Many of us are wanting to mark Canada’s 150th by taking a Canadian vacation. Great in theory, but Canada is nearly 10 million square kilometres big, so how do you narrow down your options? We’ve come up with one unique spot per province and territory that are real contenders for vacation destinations.
In 1947, Martin Berrigan created a great example of Canadian urban apartments: log skyscrapers. They were built to help accommodate military personnel and construction workers who were in Whitehorse to build a highway, airports and a pipeline. In 2000, they became a Municipal Historic Site.
People say “hello” to spring with the Long John Jamboree. Vehicles park on the frozen lake to enjoy events such as the ugly truck and dog contest, snow volleyball tournament and igloo building competition.
This park is home to the world’s most vertical drop. Mount Thor has a drop of 4,101 feet and an angle at approximately 105 degrees. The mount itself towers at 5,495 feet and is very popular with climbers.
Tom Chudleigh designed three spherical, self-contained rooms suspended from trees. The large windows allow people to watch nature all around them and fall asleep looking at the stars. Book early, or just take a tour.
This lake feeds the nearby Maligne Canyon through one of the world’s most extensive, natural underground water systems. Meltwater collects in the Maligne Valley and refills the lake. By autumn, it pretty much disappears. It has great fishing and is a prime location to see all sorts of large wildlife.
The park is great for the equestrian. Cypress Hills Riding Academy offers guided horseback tours over backcountry trails. The area also caters to campers who want to bring their own horses.
The Canadian Museum of Human Rights is the first of its kind in Canada. Its goal is to show the transition of human rights in Canada and the world. This is enhanced with the entrance being at ground level where it’s dark; as you ascend, each level becomes brighter.

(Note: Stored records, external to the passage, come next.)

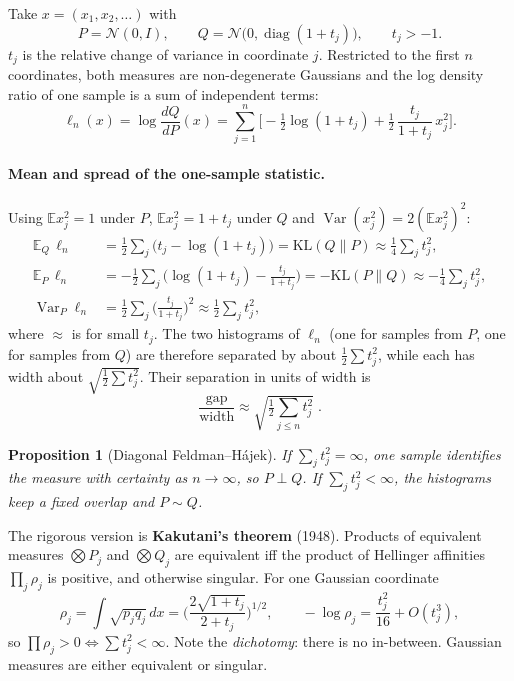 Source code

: \documentclass[11pt]{article}
\newtheorem{proposition}[theorem]{Proposition}
\theoremstyle{definition}
\theoremstyle{remark}
\newcommand{\N}{\mathcal N}
\newcommand{\E}{\mathbb E}
\newcommand{\KL}{\mathrm{KL}}
\begin{document}
Take $x=(x_1,x_2,\dots)$ with
\[
P=\N(0,I),\qquad Q=\N\big(0,\operatorname{diag}(1+t_j)\big),\qquad t_j>-1 .
\]
$t_j$ is the relative change of variance in coordinate $j$. Restricted to the first $n$
coordinates, both measures are non-degenerate Gaussians and the log density ratio of one sample is
a sum of independent terms:
\begin{equation}\label{eq:llr}
\ell_n(x)=\log\frac{dQ}{dP}(x)=\sum_{j=1}^n\Big[-\tfrac12\log(1+t_j)+\tfrac12\,\frac{t_j}{1+t_j}\,x_j^2\Big].
\end{equation}

\paragraph{Mean and spread of the one-sample statistic.}
Using $\E x_j^2=1$ under $P$, $\E x_j^2=1+t_j$ under $Q$ and $\operatorname{Var}(x_j^2)=2(\E x_j^2)^2$:
\begin{align*}
\E_Q\,\ell_n &= \tfrac12\sum_j\big(t_j-\log(1+t_j)\big)=\KL(Q\|P)\approx \tfrac14\sum_j t_j^2,\\
\E_P\,\ell_n &= -\tfrac12\sum_j\Big(\log(1+t_j)-\tfrac{t_j}{1+t_j}\Big)=-\KL(P\|Q)\approx -\tfrac14\sum_j t_j^2,\\
\operatorname{Var}_P\ell_n &= \tfrac12\sum_j\Big(\tfrac{t_j}{1+t_j}\Big)^2\approx \tfrac12\sum_j t_j^2 ,
\end{align*}
where $\approx$ is for small $t_j$. The two histograms of $\ell_n$ (one for samples from $P$, one
for samples from $Q$) are therefore separated by about $\tfrac12\sum t_j^2$, while each has width
about $\sqrt{\tfrac12\sum t_j^2}$. Their separation in units of width is
\[
\frac{\text{gap}}{\text{width}}\approx\sqrt{\tfrac12\textstyle\sum_{j\le n} t_j^2}\;.
\]

\begin{proposition}[Diagonal Feldman--H\'ajek]
If $\sum_j t_j^2=\infty$, one sample identifies the measure with certainty as $n\to\infty$, so
$P\perp Q$. If $\sum_j t_j^2<\infty$, the histograms keep a fixed overlap and $P\sim Q$.
\end{proposition}

The rigorous version is \textbf{Kakutani's theorem} (1948). Products of equivalent measures
$\bigotimes P_j$ and $\bigotimes Q_j$ are equivalent iff the product of Hellinger affinities
$\prod_j\rho_j$ is positive, and otherwise singular. For one Gaussian coordinate
\[
\rho_j=\int\sqrt{p_j q_j}\,dx=\Big(\frac{2\sqrt{1+t_j}}{2+t_j}\Big)^{1/2},
\qquad -\log\rho_j=\frac{t_j^2}{16}+O(t_j^3),
\]
so $\prod\rho_j>0\iff\sum t_j^2<\infty$. Note the \emph{dichotomy}: there is no in-between.
Gaussian measures are either equivalent or singular.
\end{document}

One of Canada’s symbols is about 540 years old. The Comfort Sugar Maple is 80 feet tall and has a 20 foot trunk circumference, making it Canada’s largest sugar maple. It’s been struck by lightning at least once and is currently affected by rot, so don’t wait too long to see this remarkable tree.

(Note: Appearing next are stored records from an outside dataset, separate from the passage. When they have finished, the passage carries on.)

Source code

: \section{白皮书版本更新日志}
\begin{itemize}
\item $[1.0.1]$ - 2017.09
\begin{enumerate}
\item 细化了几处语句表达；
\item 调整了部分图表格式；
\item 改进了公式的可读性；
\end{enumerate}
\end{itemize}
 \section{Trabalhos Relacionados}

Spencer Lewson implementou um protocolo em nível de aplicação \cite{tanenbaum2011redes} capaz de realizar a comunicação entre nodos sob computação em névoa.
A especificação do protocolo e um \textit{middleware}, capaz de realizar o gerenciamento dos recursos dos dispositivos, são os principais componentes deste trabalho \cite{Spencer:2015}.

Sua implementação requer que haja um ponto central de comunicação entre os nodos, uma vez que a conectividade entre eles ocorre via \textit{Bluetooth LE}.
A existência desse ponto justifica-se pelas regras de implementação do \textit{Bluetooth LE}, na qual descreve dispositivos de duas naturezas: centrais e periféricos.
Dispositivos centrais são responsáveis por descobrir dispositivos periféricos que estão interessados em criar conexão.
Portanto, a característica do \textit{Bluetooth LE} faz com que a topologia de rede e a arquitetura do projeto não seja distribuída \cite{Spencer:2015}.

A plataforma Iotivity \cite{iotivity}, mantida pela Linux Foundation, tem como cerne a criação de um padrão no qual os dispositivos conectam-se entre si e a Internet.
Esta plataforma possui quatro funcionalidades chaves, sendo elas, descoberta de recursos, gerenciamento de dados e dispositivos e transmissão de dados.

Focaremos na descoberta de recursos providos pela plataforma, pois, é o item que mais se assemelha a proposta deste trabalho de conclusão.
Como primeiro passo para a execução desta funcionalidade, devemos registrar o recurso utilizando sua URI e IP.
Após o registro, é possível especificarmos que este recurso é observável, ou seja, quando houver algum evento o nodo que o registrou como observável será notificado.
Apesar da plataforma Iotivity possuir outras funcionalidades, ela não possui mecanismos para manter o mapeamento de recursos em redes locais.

Canadian artist Marcel Gagnon has carved over 100 man-sized wooden and stone figures and has placed them at varying depths along the St. Lawrence River’s shoreline. His art project is called Le Grand Rassemblement. The figures are revealed and immersed at every tide.

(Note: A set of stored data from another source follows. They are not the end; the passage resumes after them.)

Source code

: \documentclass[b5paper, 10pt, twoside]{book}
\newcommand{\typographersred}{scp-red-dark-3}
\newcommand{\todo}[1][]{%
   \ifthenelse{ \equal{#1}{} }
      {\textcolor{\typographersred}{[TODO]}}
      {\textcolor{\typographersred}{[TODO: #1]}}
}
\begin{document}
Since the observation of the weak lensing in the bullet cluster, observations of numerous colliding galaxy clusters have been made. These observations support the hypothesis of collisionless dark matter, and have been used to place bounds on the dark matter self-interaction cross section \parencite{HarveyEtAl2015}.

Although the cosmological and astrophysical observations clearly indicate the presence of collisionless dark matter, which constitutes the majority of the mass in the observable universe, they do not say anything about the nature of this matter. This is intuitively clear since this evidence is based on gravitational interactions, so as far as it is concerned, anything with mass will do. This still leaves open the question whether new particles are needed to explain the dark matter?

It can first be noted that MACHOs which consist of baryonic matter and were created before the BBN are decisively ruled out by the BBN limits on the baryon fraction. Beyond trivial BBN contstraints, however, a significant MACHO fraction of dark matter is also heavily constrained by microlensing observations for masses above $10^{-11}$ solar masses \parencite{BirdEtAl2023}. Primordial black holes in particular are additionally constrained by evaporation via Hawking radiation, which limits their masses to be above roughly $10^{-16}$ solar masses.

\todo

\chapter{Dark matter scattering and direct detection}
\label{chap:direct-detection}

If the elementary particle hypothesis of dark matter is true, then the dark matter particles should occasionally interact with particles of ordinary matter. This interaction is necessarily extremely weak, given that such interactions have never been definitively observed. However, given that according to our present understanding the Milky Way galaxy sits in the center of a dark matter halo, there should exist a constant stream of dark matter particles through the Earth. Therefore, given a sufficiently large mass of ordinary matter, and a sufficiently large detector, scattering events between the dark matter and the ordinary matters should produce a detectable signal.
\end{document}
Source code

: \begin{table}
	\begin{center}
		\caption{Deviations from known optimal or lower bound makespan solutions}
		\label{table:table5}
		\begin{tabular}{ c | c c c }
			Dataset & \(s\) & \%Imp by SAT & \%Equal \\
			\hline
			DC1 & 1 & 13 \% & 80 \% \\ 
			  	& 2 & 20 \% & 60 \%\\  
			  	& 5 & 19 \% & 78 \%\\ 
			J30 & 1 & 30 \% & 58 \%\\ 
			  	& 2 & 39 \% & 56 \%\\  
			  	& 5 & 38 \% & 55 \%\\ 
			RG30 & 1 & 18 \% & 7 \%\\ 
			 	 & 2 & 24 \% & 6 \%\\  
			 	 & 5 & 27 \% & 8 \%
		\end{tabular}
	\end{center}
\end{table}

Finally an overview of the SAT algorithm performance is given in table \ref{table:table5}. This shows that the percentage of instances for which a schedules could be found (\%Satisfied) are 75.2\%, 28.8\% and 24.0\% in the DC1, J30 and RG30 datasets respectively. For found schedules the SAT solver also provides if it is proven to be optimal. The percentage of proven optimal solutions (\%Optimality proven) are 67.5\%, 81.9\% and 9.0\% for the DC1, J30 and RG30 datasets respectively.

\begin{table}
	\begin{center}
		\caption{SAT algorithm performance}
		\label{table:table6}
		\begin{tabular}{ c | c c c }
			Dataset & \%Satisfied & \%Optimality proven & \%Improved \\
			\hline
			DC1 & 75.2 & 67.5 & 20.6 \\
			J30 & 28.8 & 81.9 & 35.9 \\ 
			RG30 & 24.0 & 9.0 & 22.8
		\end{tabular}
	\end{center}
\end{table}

This was one of the rare places in North America that was directly attacked during WWII. German U-Boats sunk four iron ore ships in 1942. For divers, this area of Conception Bay offers great diving among the intact ships (apart from the torpedo holes), as well as seeing a variety of marine life.
People don’t need Madison County to get their fill of covered bridges. They’ll find not only a covered bridge but also the world’s longest covered bridge in Hartland. It spans 1,282 feet across the St. John River, and was built in 1901. The cover, however, wasn’t added until 1922.
What’s now the Five Fisherman’s Restaurant used to be a mortuary until 1973. The Snow & Company Undertakers took in bodies from two well-knows disasters: R.M.S. Titanic and the Halifax explosion. Today, Five Fisherman’s reportedly serves some of the best food in the city.
The L’Exposition agricole et le Festival acadien has been an annual event for 114 years. It was started by the Urbainville Village Farmers’ Club in 1903. The festival celebrates everything Acadian along with a rubber boot throwing championship, lobster suppers and a strong-women competition.